(Data items)
• • •
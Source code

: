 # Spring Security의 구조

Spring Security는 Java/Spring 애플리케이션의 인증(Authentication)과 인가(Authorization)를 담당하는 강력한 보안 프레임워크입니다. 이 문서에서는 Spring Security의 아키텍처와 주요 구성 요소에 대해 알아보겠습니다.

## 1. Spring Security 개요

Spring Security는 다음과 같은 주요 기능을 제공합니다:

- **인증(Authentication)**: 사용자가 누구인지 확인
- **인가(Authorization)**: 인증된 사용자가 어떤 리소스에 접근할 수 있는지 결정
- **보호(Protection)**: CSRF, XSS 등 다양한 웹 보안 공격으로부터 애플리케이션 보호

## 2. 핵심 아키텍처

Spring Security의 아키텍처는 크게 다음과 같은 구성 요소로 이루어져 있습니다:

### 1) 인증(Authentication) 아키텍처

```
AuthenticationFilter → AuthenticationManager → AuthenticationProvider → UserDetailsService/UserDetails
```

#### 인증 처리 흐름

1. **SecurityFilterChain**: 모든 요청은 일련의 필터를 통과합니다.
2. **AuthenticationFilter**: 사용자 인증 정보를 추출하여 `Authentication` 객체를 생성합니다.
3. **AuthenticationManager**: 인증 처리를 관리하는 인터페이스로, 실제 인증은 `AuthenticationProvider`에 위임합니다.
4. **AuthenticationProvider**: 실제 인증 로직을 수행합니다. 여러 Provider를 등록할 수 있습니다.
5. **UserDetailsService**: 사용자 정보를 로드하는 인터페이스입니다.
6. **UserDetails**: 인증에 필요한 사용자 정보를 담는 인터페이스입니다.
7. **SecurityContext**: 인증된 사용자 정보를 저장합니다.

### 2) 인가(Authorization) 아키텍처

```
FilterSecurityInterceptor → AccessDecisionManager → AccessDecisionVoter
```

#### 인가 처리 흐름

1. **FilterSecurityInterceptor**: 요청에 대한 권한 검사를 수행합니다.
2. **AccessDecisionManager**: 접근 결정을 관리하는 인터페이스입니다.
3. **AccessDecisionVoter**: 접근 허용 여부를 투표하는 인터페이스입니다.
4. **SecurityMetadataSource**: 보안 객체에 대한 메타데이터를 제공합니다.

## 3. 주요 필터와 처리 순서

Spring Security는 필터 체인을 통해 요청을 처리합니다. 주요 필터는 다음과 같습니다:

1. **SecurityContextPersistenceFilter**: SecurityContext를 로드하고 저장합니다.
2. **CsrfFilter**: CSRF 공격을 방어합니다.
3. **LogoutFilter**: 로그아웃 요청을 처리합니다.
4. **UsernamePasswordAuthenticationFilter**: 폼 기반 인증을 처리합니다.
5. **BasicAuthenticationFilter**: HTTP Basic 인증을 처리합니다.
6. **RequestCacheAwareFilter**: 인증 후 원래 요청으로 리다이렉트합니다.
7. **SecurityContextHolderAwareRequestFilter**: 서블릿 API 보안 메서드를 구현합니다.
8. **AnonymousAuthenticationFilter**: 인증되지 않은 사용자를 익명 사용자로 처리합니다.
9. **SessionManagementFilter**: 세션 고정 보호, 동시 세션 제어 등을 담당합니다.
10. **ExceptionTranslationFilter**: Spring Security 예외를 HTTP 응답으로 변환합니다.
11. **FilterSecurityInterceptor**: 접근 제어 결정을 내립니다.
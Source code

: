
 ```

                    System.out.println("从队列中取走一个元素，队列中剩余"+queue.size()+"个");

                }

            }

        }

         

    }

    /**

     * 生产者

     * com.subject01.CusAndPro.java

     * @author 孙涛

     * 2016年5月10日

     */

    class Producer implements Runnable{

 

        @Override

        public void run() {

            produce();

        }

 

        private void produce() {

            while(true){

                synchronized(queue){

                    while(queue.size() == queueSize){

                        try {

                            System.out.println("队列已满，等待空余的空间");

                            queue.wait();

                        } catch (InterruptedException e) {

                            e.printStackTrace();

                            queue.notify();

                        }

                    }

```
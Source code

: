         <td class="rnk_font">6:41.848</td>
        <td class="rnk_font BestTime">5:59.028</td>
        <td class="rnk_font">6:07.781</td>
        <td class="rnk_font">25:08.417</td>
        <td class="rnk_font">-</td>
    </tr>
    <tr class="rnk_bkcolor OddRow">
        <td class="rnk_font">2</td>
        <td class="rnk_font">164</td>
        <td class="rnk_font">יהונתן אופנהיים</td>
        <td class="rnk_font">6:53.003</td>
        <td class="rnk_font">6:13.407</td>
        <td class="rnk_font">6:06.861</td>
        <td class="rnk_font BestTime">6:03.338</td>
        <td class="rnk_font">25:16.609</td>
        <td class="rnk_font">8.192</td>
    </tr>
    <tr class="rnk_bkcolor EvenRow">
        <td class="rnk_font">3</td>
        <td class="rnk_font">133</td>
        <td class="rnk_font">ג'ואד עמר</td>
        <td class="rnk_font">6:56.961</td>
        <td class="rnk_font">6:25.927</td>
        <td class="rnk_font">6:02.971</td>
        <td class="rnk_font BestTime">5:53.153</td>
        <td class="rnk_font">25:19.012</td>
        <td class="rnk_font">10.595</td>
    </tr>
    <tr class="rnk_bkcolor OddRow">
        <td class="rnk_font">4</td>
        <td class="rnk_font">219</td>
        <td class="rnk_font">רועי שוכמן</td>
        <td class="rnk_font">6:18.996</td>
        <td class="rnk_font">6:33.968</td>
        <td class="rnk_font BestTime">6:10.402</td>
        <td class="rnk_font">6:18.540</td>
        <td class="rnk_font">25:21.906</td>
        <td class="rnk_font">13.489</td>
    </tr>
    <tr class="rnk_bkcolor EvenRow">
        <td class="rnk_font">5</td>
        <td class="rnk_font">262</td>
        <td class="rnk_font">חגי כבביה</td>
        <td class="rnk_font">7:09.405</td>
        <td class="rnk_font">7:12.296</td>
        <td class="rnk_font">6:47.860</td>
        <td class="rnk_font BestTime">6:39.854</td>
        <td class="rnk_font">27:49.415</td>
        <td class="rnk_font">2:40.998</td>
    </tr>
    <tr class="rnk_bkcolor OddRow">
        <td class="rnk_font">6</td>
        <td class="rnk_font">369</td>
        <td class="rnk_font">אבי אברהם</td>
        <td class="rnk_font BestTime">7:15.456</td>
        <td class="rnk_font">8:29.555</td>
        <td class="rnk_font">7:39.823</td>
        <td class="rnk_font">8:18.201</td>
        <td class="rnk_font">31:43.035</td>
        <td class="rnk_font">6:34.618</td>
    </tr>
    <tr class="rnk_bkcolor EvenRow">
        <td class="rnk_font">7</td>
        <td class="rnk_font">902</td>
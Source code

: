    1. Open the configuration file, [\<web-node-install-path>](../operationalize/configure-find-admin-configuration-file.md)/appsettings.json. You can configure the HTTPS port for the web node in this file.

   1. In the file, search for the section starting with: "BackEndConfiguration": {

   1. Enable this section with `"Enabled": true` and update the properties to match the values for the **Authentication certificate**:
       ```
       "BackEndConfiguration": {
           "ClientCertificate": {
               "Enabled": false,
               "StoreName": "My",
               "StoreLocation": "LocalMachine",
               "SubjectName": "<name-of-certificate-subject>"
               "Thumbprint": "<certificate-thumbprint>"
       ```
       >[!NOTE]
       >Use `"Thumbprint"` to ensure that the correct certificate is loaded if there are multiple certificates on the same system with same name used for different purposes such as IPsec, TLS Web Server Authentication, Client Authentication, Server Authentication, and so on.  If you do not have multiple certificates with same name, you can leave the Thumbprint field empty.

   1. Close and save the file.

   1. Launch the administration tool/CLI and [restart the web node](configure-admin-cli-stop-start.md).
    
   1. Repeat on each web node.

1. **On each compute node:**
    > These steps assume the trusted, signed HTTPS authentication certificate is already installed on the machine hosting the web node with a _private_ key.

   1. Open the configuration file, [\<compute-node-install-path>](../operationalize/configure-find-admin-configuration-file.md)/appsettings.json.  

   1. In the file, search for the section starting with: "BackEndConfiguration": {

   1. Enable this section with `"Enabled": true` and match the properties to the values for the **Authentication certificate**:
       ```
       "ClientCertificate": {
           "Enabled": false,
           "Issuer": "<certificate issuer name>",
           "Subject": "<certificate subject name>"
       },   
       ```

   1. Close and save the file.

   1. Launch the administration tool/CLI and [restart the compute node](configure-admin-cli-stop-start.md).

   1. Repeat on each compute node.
• • •
Transcribe verbatim. Cover the lines from the first line of the entries above to the line containing "3. **AuthenticationManager**: 인증", inclusive.

Source code

: # Spring Security의 구조

Spring Security는 Java/Spring 애플리케이션의 인증(Authentication)과 인가(Authorization)를 담당하는 강력한 보안 프레임워크입니다. 이 문서에서는 Spring Security의 아키텍처와 주요 구성 요소에 대해 알아보겠습니다.

## 1. Spring Security 개요

Spring Security는 다음과 같은 주요 기능을 제공합니다:

- **인증(Authentication)**: 사용자가 누구인지 확인
- **인가(Authorization)**: 인증된 사용자가 어떤 리소스에 접근할 수 있는지 결정
- **보호(Protection)**: CSRF, XSS 등 다양한 웹 보안 공격으로부터 애플리케이션 보호

## 2. 핵심 아키텍처

Spring Security의 아키텍처는 크게 다음과 같은 구성 요소로 이루어져 있습니다:

### 1) 인증(Authentication) 아키텍처

```
AuthenticationFilter → AuthenticationManager → AuthenticationProvider → UserDetailsService/UserDetails
```

#### 인증 처리 흐름

1. **SecurityFilterChain**: 모든 요청은 일련의 필터를 통과합니다.
2. **AuthenticationFilter**: 사용자 인증 정보를 추출하여 `Authentication` 객체를 생성합니다.
3. **AuthenticationManager**: 인증 처리를 관리하는 인터페이스로, 실제 인증은 `AuthenticationProvider`에 위임합니다.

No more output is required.